DATA PROVIDED:
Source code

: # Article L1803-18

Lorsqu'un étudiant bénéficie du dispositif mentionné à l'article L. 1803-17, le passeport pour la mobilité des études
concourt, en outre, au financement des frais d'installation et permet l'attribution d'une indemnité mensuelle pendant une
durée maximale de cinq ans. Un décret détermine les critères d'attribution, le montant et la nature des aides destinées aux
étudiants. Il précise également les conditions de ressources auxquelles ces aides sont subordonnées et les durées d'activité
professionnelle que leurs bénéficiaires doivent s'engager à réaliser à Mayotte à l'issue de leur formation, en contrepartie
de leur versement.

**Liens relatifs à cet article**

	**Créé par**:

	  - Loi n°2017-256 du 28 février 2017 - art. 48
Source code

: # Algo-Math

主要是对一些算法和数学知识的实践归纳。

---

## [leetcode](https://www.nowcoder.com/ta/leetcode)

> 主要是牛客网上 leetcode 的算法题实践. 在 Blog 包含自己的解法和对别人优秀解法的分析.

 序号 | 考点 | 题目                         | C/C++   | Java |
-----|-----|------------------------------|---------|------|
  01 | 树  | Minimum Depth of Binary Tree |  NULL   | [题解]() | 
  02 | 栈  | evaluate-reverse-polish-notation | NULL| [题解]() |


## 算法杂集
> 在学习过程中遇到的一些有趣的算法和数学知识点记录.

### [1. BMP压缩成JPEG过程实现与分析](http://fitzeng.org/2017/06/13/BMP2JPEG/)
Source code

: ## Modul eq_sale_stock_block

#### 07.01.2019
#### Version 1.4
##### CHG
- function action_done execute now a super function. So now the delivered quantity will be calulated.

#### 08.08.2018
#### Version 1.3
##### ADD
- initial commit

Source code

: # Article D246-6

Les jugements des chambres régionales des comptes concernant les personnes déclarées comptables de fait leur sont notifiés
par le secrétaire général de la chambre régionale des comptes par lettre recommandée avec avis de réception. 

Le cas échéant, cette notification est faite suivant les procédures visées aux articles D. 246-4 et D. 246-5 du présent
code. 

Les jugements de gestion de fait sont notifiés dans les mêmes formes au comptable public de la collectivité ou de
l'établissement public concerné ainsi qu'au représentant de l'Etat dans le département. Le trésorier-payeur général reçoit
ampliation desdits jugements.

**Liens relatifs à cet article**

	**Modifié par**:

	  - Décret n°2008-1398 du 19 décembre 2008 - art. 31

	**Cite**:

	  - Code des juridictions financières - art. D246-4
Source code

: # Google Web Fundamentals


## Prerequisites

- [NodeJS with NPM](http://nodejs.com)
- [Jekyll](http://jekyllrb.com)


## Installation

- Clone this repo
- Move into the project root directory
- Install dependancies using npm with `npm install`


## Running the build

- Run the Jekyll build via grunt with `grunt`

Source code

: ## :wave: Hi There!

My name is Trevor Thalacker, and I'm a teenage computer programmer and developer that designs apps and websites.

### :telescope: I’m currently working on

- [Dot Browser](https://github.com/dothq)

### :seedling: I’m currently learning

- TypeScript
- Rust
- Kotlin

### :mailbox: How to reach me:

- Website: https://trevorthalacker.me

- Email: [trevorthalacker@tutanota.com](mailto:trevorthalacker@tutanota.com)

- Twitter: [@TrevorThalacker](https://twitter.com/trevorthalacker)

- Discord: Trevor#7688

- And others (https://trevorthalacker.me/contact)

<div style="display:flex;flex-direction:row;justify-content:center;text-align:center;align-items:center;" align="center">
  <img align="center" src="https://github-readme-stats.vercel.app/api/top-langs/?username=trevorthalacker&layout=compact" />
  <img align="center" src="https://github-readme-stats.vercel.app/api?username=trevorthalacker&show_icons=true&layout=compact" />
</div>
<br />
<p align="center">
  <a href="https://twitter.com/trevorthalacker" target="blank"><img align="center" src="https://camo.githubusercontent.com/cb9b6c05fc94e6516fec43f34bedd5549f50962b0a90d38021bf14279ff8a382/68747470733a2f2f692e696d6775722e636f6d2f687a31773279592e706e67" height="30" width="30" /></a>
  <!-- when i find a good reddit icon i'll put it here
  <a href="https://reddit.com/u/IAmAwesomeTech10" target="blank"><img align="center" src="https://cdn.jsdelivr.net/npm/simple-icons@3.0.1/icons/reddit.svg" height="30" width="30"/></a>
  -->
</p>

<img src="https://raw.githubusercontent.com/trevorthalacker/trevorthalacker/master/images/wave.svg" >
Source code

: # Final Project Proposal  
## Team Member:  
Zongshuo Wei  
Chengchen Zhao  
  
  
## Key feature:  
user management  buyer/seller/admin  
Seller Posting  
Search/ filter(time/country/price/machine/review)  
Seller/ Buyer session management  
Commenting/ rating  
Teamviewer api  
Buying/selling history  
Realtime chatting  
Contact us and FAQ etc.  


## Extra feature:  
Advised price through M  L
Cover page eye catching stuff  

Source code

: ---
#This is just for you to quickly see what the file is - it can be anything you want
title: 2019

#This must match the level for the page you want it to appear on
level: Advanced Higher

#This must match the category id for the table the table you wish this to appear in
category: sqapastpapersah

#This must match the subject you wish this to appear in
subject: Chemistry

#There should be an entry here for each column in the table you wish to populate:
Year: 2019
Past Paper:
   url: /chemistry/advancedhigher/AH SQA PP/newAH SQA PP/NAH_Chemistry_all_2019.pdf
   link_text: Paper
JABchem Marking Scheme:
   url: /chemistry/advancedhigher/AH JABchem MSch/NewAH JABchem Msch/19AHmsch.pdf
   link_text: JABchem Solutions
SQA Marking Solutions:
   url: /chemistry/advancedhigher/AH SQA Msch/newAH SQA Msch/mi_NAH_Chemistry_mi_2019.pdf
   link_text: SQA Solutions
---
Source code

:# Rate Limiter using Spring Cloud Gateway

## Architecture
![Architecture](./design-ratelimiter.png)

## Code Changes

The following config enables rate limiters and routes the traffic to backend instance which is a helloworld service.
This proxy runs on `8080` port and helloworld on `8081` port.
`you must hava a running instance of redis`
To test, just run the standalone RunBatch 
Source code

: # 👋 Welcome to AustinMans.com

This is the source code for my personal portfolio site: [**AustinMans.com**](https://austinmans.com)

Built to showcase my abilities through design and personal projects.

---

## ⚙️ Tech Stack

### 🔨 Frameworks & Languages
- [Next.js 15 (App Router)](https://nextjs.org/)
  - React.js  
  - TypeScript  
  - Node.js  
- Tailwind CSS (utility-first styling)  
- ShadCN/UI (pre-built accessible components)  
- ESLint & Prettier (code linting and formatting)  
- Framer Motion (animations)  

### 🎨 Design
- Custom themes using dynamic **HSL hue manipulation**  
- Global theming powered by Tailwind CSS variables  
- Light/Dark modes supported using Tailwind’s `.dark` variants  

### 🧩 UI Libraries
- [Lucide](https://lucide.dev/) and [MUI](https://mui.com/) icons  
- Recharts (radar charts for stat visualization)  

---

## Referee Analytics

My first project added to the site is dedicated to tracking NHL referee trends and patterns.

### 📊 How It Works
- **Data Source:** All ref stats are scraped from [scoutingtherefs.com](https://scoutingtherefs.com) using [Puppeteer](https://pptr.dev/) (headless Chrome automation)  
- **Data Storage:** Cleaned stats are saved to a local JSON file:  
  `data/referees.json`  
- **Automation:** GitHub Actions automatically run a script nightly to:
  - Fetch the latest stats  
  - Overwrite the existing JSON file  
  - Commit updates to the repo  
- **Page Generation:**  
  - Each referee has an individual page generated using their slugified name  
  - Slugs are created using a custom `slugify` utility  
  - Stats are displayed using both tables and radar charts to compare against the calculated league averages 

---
* * *
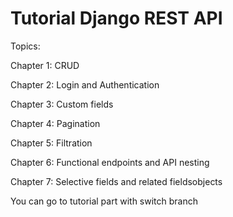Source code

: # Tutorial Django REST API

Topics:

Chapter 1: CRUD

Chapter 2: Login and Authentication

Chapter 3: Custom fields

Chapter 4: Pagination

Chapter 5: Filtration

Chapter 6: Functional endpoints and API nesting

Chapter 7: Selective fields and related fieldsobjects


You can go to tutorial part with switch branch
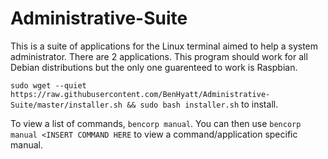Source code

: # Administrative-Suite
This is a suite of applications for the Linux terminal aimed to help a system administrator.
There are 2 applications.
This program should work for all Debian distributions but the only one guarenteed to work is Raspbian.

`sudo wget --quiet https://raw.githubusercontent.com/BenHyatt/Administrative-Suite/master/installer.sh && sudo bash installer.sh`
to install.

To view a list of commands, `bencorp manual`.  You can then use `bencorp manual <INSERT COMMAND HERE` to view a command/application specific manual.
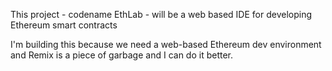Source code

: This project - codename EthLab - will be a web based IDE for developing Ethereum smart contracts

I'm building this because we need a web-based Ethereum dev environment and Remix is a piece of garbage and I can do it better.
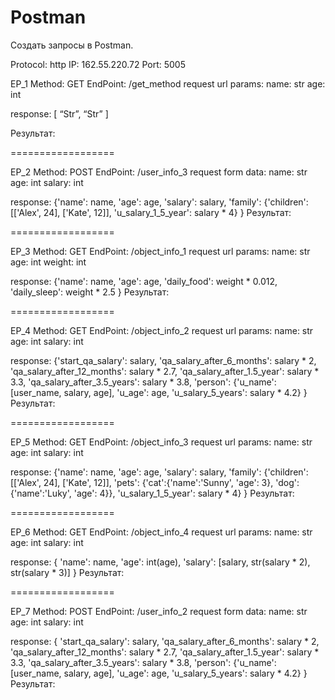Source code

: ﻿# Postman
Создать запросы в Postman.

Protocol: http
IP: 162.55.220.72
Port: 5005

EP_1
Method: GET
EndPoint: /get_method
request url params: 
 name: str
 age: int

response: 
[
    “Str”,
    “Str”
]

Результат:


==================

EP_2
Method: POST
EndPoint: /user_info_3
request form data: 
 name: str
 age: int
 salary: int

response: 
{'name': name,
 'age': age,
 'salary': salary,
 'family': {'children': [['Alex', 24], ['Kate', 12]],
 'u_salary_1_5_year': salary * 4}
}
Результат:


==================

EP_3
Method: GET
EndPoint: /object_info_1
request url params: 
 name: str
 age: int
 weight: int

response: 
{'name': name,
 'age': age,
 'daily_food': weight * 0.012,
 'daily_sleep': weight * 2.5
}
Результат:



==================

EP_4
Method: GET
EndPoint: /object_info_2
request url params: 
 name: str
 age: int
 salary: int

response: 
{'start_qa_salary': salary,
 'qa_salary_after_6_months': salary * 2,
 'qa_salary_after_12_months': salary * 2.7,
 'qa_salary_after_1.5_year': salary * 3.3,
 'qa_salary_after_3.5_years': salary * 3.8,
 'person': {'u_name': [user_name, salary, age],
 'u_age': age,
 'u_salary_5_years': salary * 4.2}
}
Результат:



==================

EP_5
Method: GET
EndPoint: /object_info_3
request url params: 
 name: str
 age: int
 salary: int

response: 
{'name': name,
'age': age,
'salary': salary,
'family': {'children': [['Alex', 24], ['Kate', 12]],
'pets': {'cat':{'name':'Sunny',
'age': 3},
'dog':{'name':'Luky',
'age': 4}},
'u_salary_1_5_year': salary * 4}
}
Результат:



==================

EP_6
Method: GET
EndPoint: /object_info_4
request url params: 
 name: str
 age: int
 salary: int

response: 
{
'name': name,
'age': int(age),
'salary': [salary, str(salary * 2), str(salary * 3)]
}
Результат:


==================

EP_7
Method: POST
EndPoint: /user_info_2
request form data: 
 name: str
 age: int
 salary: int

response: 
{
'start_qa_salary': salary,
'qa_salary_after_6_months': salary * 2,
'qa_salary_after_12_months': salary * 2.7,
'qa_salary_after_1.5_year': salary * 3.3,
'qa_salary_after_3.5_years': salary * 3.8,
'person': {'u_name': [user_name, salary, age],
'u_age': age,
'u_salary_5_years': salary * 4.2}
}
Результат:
* * *
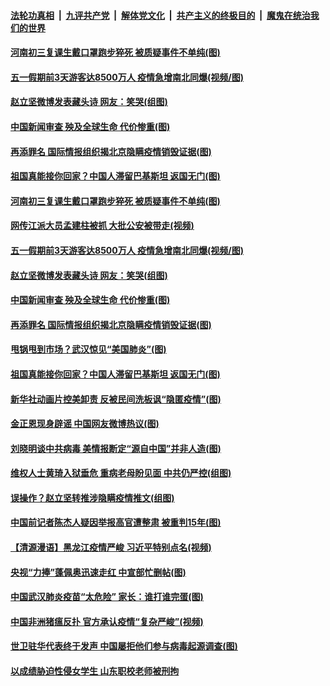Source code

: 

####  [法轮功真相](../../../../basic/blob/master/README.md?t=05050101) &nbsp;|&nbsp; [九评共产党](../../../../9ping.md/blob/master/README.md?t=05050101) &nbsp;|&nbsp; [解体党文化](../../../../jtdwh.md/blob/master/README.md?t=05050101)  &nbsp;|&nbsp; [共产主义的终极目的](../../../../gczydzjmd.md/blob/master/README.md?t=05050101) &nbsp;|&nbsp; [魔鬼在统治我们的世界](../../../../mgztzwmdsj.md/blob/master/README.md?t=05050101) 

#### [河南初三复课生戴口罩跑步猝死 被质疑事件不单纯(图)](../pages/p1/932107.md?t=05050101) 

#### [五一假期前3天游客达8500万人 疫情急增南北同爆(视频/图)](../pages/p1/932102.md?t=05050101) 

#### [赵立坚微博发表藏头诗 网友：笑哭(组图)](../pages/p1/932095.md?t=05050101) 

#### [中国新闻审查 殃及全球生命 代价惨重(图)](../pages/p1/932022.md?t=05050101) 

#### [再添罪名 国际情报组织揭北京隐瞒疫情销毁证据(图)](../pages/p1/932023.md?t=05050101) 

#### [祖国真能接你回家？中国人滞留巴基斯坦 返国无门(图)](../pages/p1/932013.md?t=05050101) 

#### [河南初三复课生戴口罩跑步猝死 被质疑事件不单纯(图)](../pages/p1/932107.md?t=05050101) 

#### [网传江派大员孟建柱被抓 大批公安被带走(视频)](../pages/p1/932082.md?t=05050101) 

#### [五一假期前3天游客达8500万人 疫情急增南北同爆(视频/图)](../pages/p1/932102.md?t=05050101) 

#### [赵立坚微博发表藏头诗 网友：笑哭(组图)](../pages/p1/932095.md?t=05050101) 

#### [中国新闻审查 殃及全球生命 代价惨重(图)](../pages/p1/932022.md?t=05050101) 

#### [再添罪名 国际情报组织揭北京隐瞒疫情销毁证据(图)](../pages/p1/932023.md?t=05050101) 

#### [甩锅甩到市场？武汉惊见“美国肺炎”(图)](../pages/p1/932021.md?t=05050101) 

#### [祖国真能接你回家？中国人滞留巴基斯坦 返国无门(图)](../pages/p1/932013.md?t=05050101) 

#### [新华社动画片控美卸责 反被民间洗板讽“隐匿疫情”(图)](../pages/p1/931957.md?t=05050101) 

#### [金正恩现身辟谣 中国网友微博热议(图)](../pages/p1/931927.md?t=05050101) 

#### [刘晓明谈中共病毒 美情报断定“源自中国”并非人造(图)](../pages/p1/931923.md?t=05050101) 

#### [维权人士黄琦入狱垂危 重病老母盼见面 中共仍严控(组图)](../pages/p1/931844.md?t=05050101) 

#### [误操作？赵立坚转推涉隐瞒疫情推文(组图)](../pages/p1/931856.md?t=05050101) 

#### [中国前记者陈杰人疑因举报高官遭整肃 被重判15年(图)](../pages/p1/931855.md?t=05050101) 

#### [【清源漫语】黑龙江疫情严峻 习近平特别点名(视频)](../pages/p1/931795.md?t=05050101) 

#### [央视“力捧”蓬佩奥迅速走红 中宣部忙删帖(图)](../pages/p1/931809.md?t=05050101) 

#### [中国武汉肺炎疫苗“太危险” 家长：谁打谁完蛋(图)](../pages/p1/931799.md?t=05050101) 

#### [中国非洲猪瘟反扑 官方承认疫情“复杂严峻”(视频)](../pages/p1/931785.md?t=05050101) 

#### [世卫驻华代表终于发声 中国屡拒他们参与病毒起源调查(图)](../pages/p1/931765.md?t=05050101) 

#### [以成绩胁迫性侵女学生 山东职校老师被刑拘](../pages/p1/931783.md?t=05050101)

DESCRIPTION OF THE TASK: The lines that mention the word "with" should be pulled from the records above.

WORKED SOLUTION:
- [NodeJS with NPM](http://nodejs.com)
- Install dependancies using npm with `npm install`
- Run the Jekyll build via grunt with `grunt`
You can go to tutorial part with switch branch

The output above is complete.